José Pliya confirme, s’il en était besoin, son talent de passeur entre littérature et théâtre. Son adaptation réalise ce miracle de convoquer l’essentiel de la représentation foisonnante du roman de Patrick Chamoiseau en ne retenant que la parole de la petite chabine et sans briser le continuum narratif du récit. Il en résulte une cohérence discursive distincte et néanmoins fidèle, dans sa nécessaire trahison, à l’oeuvre initiale. C’est donc par rapport à ce nouvel objet, théâtral en sa façon, qu’il faut apprécier le travail proposé et non pas dans le miroir de l’oeuvre qui l’a initié. Ce serait tomber dans cette critique facile qui consiste à reprocher à une oeuvre ce qu’elle n’est pas.

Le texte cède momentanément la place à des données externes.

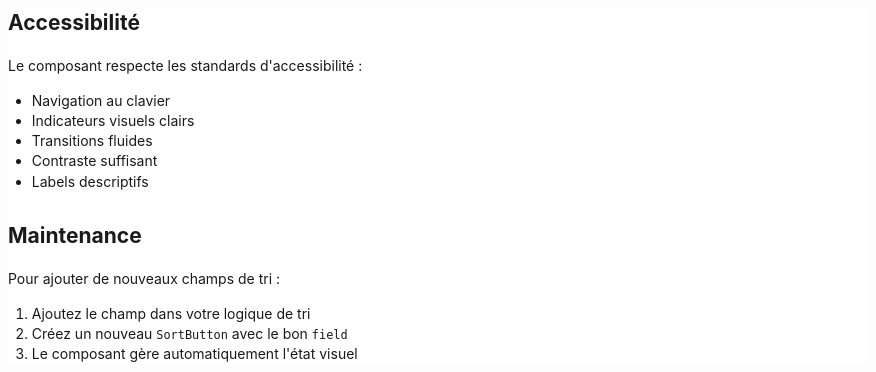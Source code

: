 ## Accessibilité

Le composant respecte les standards d'accessibilité :
- Navigation au clavier
- Indicateurs visuels clairs
- Transitions fluides
- Contraste suffisant
- Labels descriptifs

## Maintenance

Pour ajouter de nouveaux champs de tri :
1. Ajoutez le champ dans votre logique de tri
2. Créez un nouveau `SortButton` avec le bon `field`
3. Le composant gère automatiquement l'état visuel
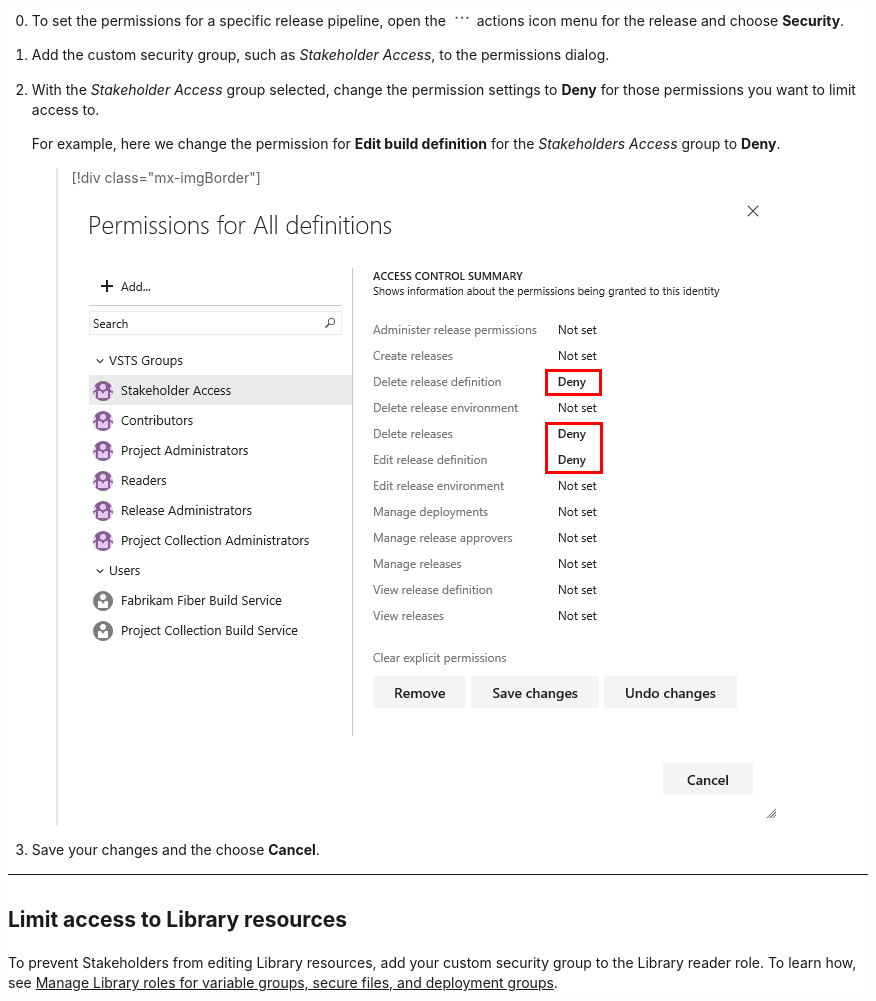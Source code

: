 0. To set the permissions for a specific release pipeline, open the ![](../../_img/icons/actions-icon.png) actions icon menu for the release and choose **Security**. 

0. Add the custom security group, such as *Stakeholder Access*, to the permissions dialog.

0. With the *Stakeholder Access* group selected, change the permission settings to **Deny** for those permissions you want to limit access to. 

   For example, here we change the permission for **Edit build definition** for the *Stakeholders Access* group to **Deny**. 

	> [!div class="mx-imgBorder"]  
	> ![Choose Add link to add a group](_img/stakeholder-security/release-definitions-permissions-dialog.png)  

0. Save your changes and the choose **Cancel**. 
 
---

## Limit access to Library resources 

To prevent Stakeholders from editing Library resources, add your custom security group to the Library reader role. To learn how, see [Manage Library roles for variable groups, secure files, and deployment groups](../../pipelines/policies/set-permissions.md#library).

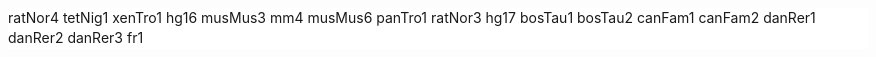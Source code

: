   </tr>
  <tr>
    <td> </td>
    <td> ratNor4</td>
  </tr>
  <tr>
    <td> </td>
    <td> tetNig1</td>
  </tr>
  <tr>
    <td> </td>
    <td> xenTro1</td>
  </tr>
  <tr>
    <td> hg16</td>
    <td> musMus3</td>
  </tr>
  <tr>
    <td> </td>
    <td> mm4</td>
  </tr>
  <tr>
    <td> </td>
    <td> musMus6</td>
  </tr>
  <tr>
    <td> </td>
    <td> panTro1</td>
  </tr>
  <tr>
    <td> </td>
    <td> ratNor3</td>
  </tr>
  <tr>
    <td> hg17</td>
    <td> bosTau1</td>
  </tr>
  <tr>
    <td> </td>
    <td> bosTau2</td>
  </tr>
  <tr>
    <td> </td>
    <td> canFam1</td>
  </tr>
  <tr>
    <td> </td>
    <td> canFam2</td>
  </tr>
  <tr>
    <td> </td>
    <td> danRer1</td>
  </tr>
  <tr>
    <td> </td>
    <td> danRer2</td>
  </tr>
  <tr>
    <td> </td>
    <td> danRer3</td>
  </tr>
  <tr>
    <td> </td>
    <td> fr1</td>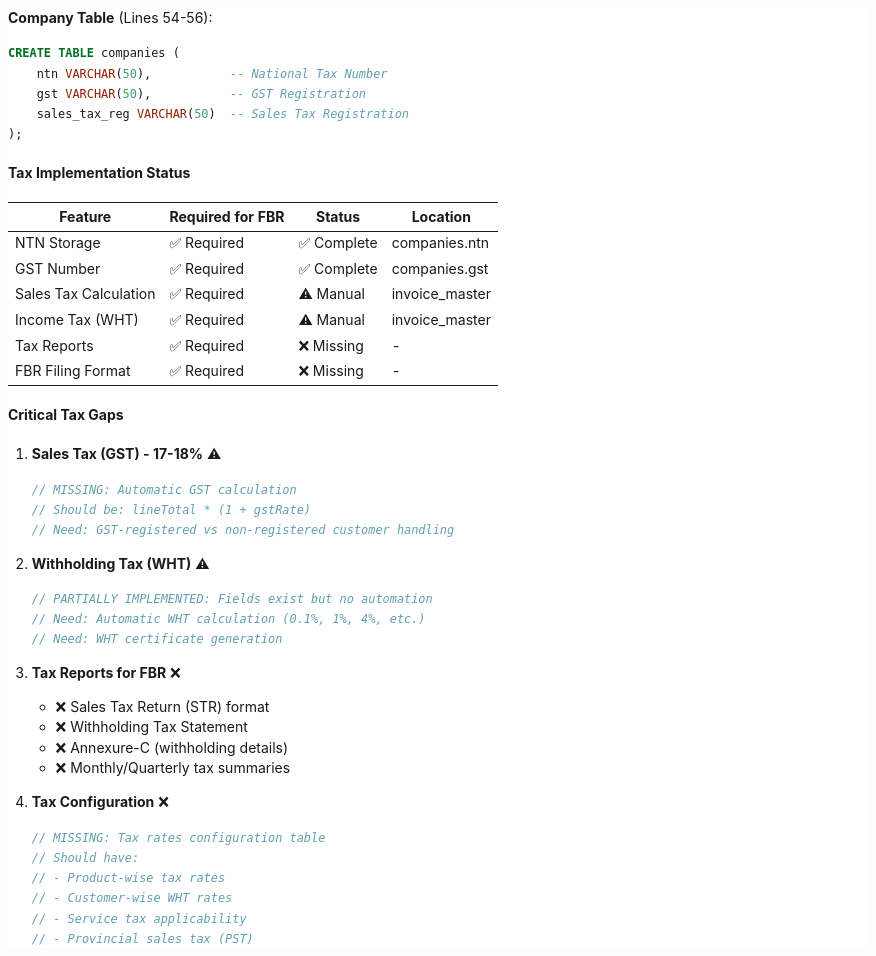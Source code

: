 **Company Table** (Lines 54-56):
```sql
CREATE TABLE companies (
    ntn VARCHAR(50),           -- National Tax Number
    gst VARCHAR(50),           -- GST Registration
    sales_tax_reg VARCHAR(50)  -- Sales Tax Registration
);
```

#### Tax Implementation Status

| Feature | Required for FBR | Status | Location |
|---------|-----------------|--------|----------|
| NTN Storage | ✅ Required | ✅ Complete | companies.ntn |
| GST Number | ✅ Required | ✅ Complete | companies.gst |
| Sales Tax Calculation | ✅ Required | ⚠️ Manual | invoice_master |
| Income Tax (WHT) | ✅ Required | ⚠️ Manual | invoice_master |
| Tax Reports | ✅ Required | ❌ Missing | - |
| FBR Filing Format | ✅ Required | ❌ Missing | - |

#### Critical Tax Gaps

1. **Sales Tax (GST) - 17-18%** ⚠️
   ```typescript
   // MISSING: Automatic GST calculation
   // Should be: lineTotal * (1 + gstRate)
   // Need: GST-registered vs non-registered customer handling
   ```

2. **Withholding Tax (WHT)** ⚠️
   ```typescript
   // PARTIALLY IMPLEMENTED: Fields exist but no automation
   // Need: Automatic WHT calculation (0.1%, 1%, 4%, etc.)
   // Need: WHT certificate generation
   ```

3. **Tax Reports for FBR** ❌
   - ❌ Sales Tax Return (STR) format
   - ❌ Withholding Tax Statement
   - ❌ Annexure-C (withholding details)
   - ❌ Monthly/Quarterly tax summaries

4. **Tax Configuration** ❌
   ```typescript
   // MISSING: Tax rates configuration table
   // Should have:
   // - Product-wise tax rates
   // - Customer-wise WHT rates
   // - Service tax applicability
   // - Provincial sales tax (PST)
   ```
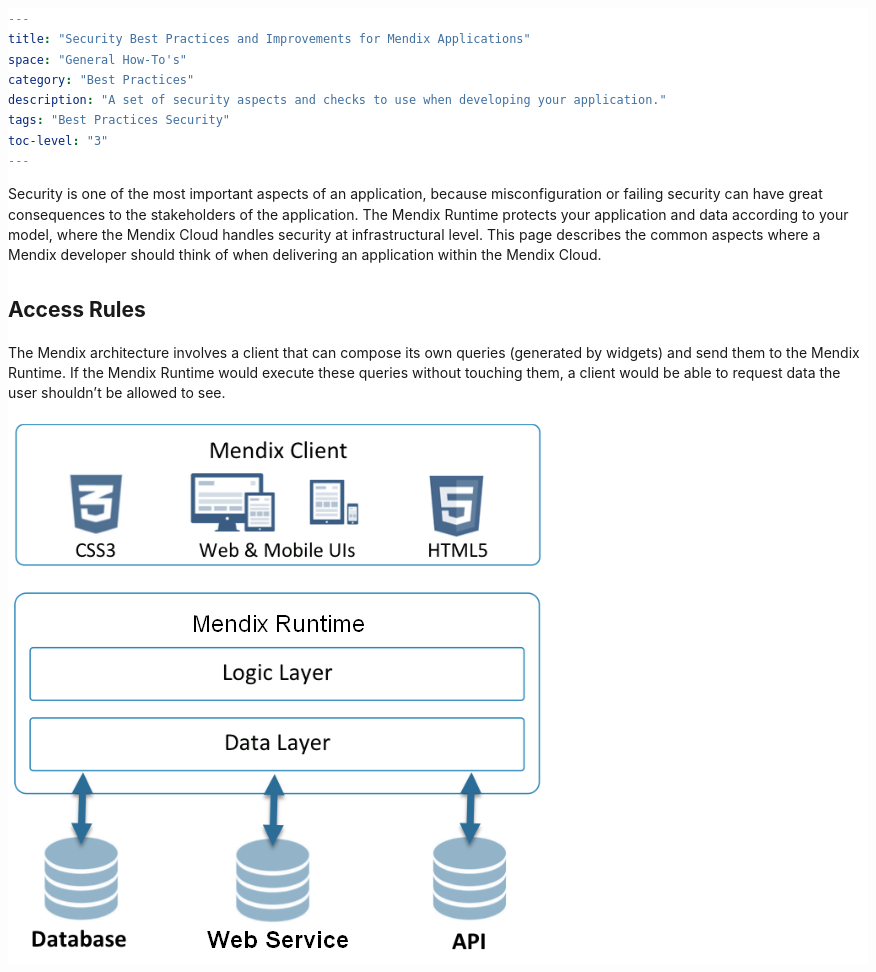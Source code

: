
```yaml
---
title: "Security Best Practices and Improvements for Mendix Applications"
space: "General How-To's"
category: "Best Practices"
description: "A set of security aspects and checks to use when developing your application."
tags: "Best Practices Security"
toc-level: "3"
---
```


Security is one of the most important aspects of an application, because misconfiguration or failing security can have great consequences to the stakeholders of the application. The Mendix Runtime protects your application and data according to your model, where the Mendix Cloud handles security at infrastructural level. This page describes the common aspects where a Mendix developer should think of when delivering an application within the Mendix Cloud.

## Access Rules

The Mendix architecture involves a client that can compose its own queries (generated by widgets) and send them to the Mendix Runtime. If the Mendix Runtime would execute these queries without touching them, a client would be able to request data the user shouldn’t be allowed to see.

![Mendix Runtime Architecture](attachments/mendix-runtime-architecture.png)
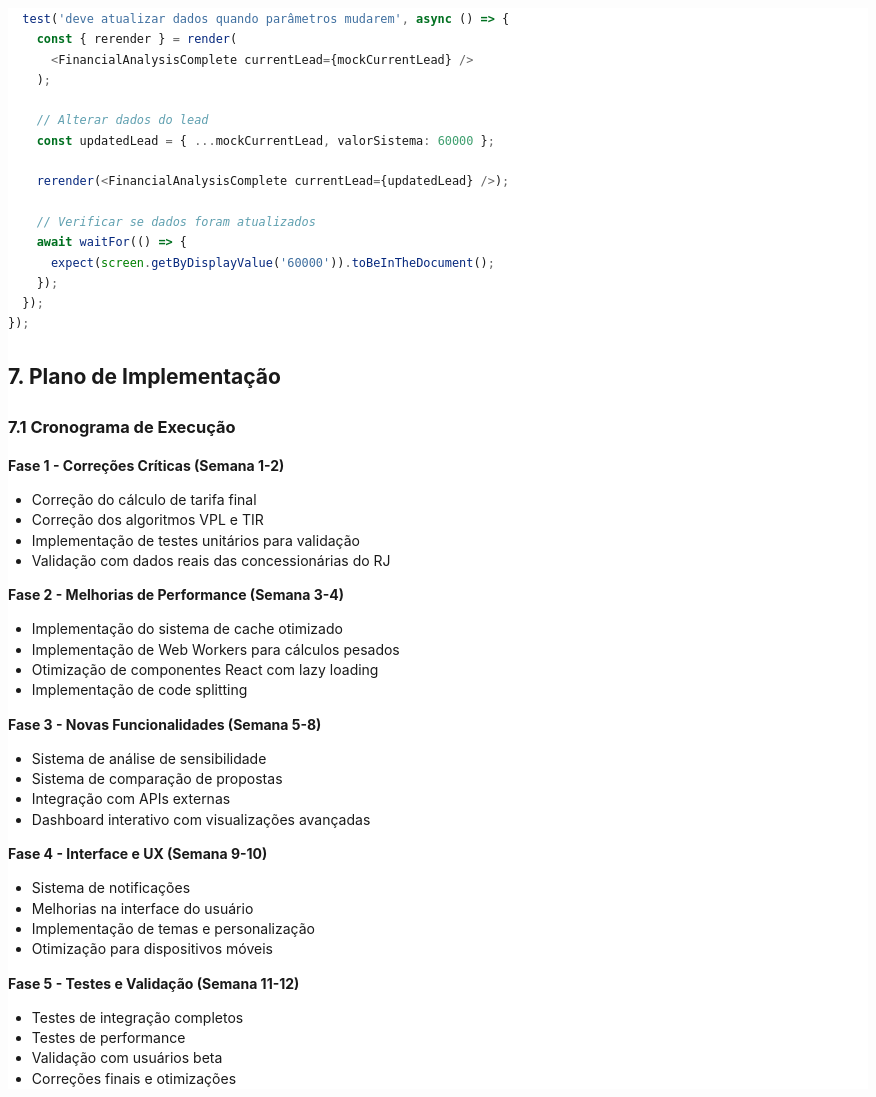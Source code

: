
```typescript
  test('deve atualizar dados quando parâmetros mudarem', async () => {
    const { rerender } = render(
      <FinancialAnalysisComplete currentLead={mockCurrentLead} />
    );
    
    // Alterar dados do lead
    const updatedLead = { ...mockCurrentLead, valorSistema: 60000 };
    
    rerender(<FinancialAnalysisComplete currentLead={updatedLead} />);
    
    // Verificar se dados foram atualizados
    await waitFor(() => {
      expect(screen.getByDisplayValue('60000')).toBeInTheDocument();
    });
  });
});
```

## 7. Plano de Implementação

### 7.1 Cronograma de Execução

**Fase 1 - Correções Críticas (Semana 1-2)**
- Correção do cálculo de tarifa final
- Correção dos algoritmos VPL e TIR
- Implementação de testes unitários para validação
- Validação com dados reais das concessionárias do RJ

**Fase 2 - Melhorias de Performance (Semana 3-4)**
- Implementação do sistema de cache otimizado
- Implementação de Web Workers para cálculos pesados
- Otimização de componentes React com lazy loading
- Implementação de code splitting

**Fase 3 - Novas Funcionalidades (Semana 5-8)**
- Sistema de análise de sensibilidade
- Sistema de comparação de propostas
- Integração com APIs externas
- Dashboard interativo com visualizações avançadas

**Fase 4 - Interface e UX (Semana 9-10)**
- Sistema de notificações
- Melhorias na interface do usuário
- Implementação de temas e personalização
- Otimização para dispositivos móveis

**Fase 5 - Testes e Validação (Semana 11-12)**
- Testes de integração completos
- Testes de performance
- Validação com usuários beta
- Correções finais e otimizações
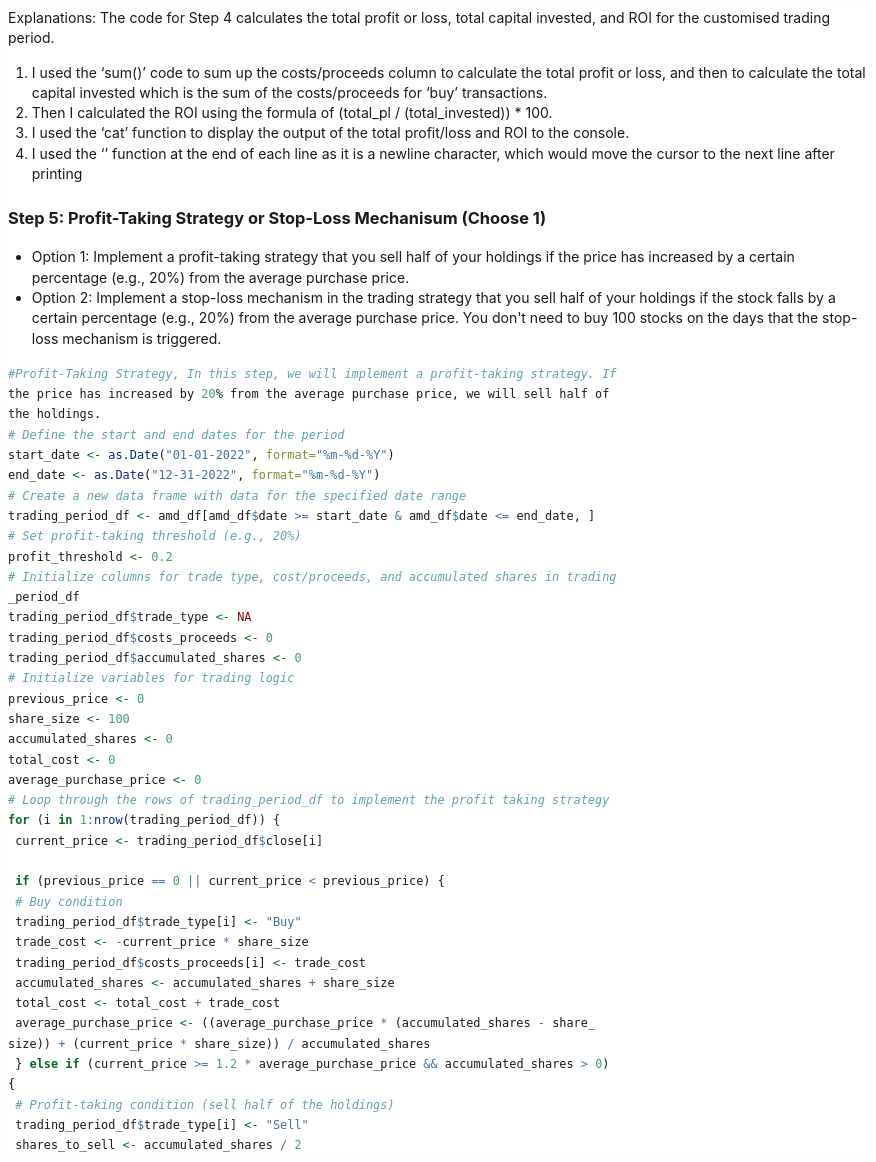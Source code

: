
 ```r
```
Explanations:
The code for Step 4 calculates the total profit or loss, total capital invested, and ROI for the customised
trading period.
1. I used the ‘sum()’ code to sum up the costs/proceeds column to calculate the total profit or loss, and
then to calculate the total capital invested which is the sum of the costs/proceeds for ‘buy’
transactions.
2. Then I calculated the ROI using the formula of (total_pl / (total_invested)) * 100.
3. I used the ‘cat’ function to display the output of the total profit/loss and ROI to the console.
4. I used the ‘’ function at the end of each line as it is a newline character, which would move the cursor to
the next line after printing

### Step 5: Profit-Taking Strategy or Stop-Loss Mechanisum (Choose 1)
- Option 1: Implement a profit-taking strategy that you sell half of your holdings if the price has increased by a certain percentage (e.g., 20%) from the average purchase price.
- Option 2: Implement a stop-loss mechanism in the trading strategy that you sell half of your holdings if the stock falls by a certain percentage (e.g., 20%) from the average purchase price. You don't need to buy 100 stocks on the days that the stop-loss mechanism is triggered.


```r
#Profit-Taking Strategy, In this step, we will implement a profit-taking strategy. If
the price has increased by 20% from the average purchase price, we will sell half of
the holdings.
# Define the start and end dates for the period
start_date <- as.Date("01-01-2022", format="%m-%d-%Y")
end_date <- as.Date("12-31-2022", format="%m-%d-%Y")
# Create a new data frame with data for the specified date range
trading_period_df <- amd_df[amd_df$date >= start_date & amd_df$date <= end_date, ]
# Set profit-taking threshold (e.g., 20%)
profit_threshold <- 0.2
# Initialize columns for trade type, cost/proceeds, and accumulated shares in trading
_period_df
trading_period_df$trade_type <- NA
trading_period_df$costs_proceeds <- 0
trading_period_df$accumulated_shares <- 0
# Initialize variables for trading logic
previous_price <- 0
share_size <- 100
accumulated_shares <- 0
total_cost <- 0
average_purchase_price <- 0
# Loop through the rows of trading_period_df to implement the profit taking strategy
for (i in 1:nrow(trading_period_df)) {
 current_price <- trading_period_df$close[i]

 if (previous_price == 0 || current_price < previous_price) {
 # Buy condition
 trading_period_df$trade_type[i] <- "Buy"
 trade_cost <- -current_price * share_size
 trading_period_df$costs_proceeds[i] <- trade_cost
 accumulated_shares <- accumulated_shares + share_size
 total_cost <- total_cost + trade_cost
 average_purchase_price <- ((average_purchase_price * (accumulated_shares - share_
size)) + (current_price * share_size)) / accumulated_shares
 } else if (current_price >= 1.2 * average_purchase_price && accumulated_shares > 0)
{
 # Profit-taking condition (sell half of the holdings)
 trading_period_df$trade_type[i] <- "Sell"
 shares_to_sell <- accumulated_shares / 2
```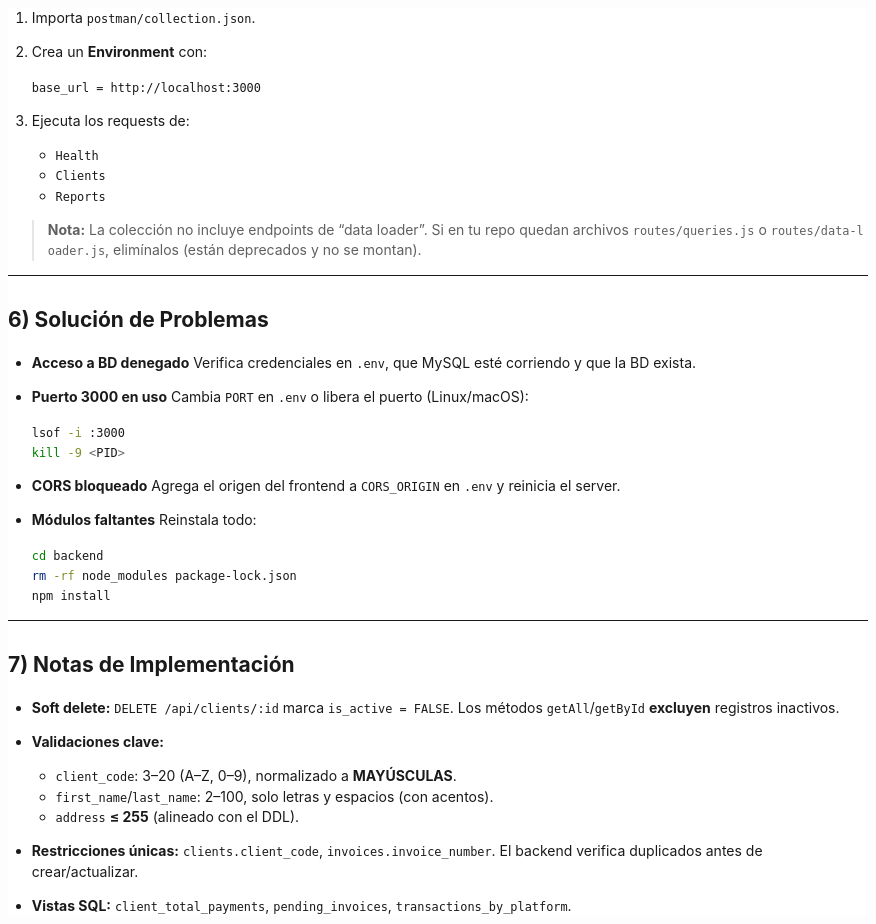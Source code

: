 1. Importa `postman/collection.json`.
2. Crea un **Environment** con:

   ```
   base_url = http://localhost:3000
   ```
3. Ejecuta los requests de:

   * `Health`
   * `Clients`
   * `Reports`

> **Nota:** La colección no incluye endpoints de “data loader”.
> Si en tu repo quedan archivos `routes/queries.js` o `routes/data-loader.js`, elimínalos (están deprecados y no se montan).

---

## 6) Solución de Problemas

* **Acceso a BD denegado**
  Verifica credenciales en `.env`, que MySQL esté corriendo y que la BD exista.

* **Puerto 3000 en uso**
  Cambia `PORT` en `.env` o libera el puerto (Linux/macOS):

  ```bash
  lsof -i :3000
  kill -9 <PID>
  ```

* **CORS bloqueado**
  Agrega el origen del frontend a `CORS_ORIGIN` en `.env` y reinicia el server.

* **Módulos faltantes**
  Reinstala todo:

  ```bash
  cd backend
  rm -rf node_modules package-lock.json
  npm install
  ```

---

## 7) Notas de Implementación

* **Soft delete:** `DELETE /api/clients/:id` marca `is_active = FALSE`.
  Los métodos `getAll`/`getById` **excluyen** registros inactivos.
* **Validaciones clave:**

  * `client_code`: 3–20 (A–Z, 0–9), normalizado a **MAYÚSCULAS**.
  * `first_name`/`last_name`: 2–100, solo letras y espacios (con acentos).
  * `address` **≤ 255** (alineado con el DDL).
* **Restricciones únicas:** `clients.client_code`, `invoices.invoice_number`.
  El backend verifica duplicados antes de crear/actualizar.
* **Vistas SQL:** `client_total_payments`, `pending_invoices`, `transactions_by_platform`.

La mise en scène de Serge Tranvouez, s’inspire largement dans ses notes d’intentions de la lecture que Michel Pennetier avait faite de l’ouvrage pour Madinin’Art. » Un Dimanche au cahot » : un roman initiatique« . Son plus grand mérite est d’avoir su donner une dimension théâtrale à ce fil conducteur. La sobriété de la scénographie, à la limite du dépouillement restitue superbement la lutte entre l’Obscur et la Lumière, le combat entre la souffrance et la beauté.
Laetitia Guédon, qui avait déjà impressionné l’ensemble de la critique par son talent dans la mise en scène de Bintou, (Prix de la Presse Avignon 2009) réalise une belle performance de comédienne. Elle est réellement, la Chabine, l’Oubliée. Tour à tour récitante, incarnation vivante, conteuse d’une histoire qui la possède et qu’elle maîtrise, elle est surtout la voix des oubliés de l’histoire, elle est cette voix de lumière qui en réduisant l’indicible, en nommant l’innommable, cerne la Bête immonde et l’apprivoise. Elle est sur scène cette force qui traque le réel insoutenable en l’insérant dans les filets du registre des mots. « Le mot tue la Chose » dit-on en lacanie. La nudité du plateau, la limitation de l’espace de jeu à un rectangle, l’absence d’accessoire concourent à concentrer l’attention sur les changements d’expression et les infimes variations d’intonation elles-mêmes reflets des différents lieux d’effectuation de cette parole. Ce soir là on la sentait souffrante, malade réellement, prise par le rhume et attachée à magnifier le texte en découpant la phrase, en soulignant les mots et les syllabes pour nous le faire entendre comme un objet détaché et autonome dont elle n’aurait été que la servante.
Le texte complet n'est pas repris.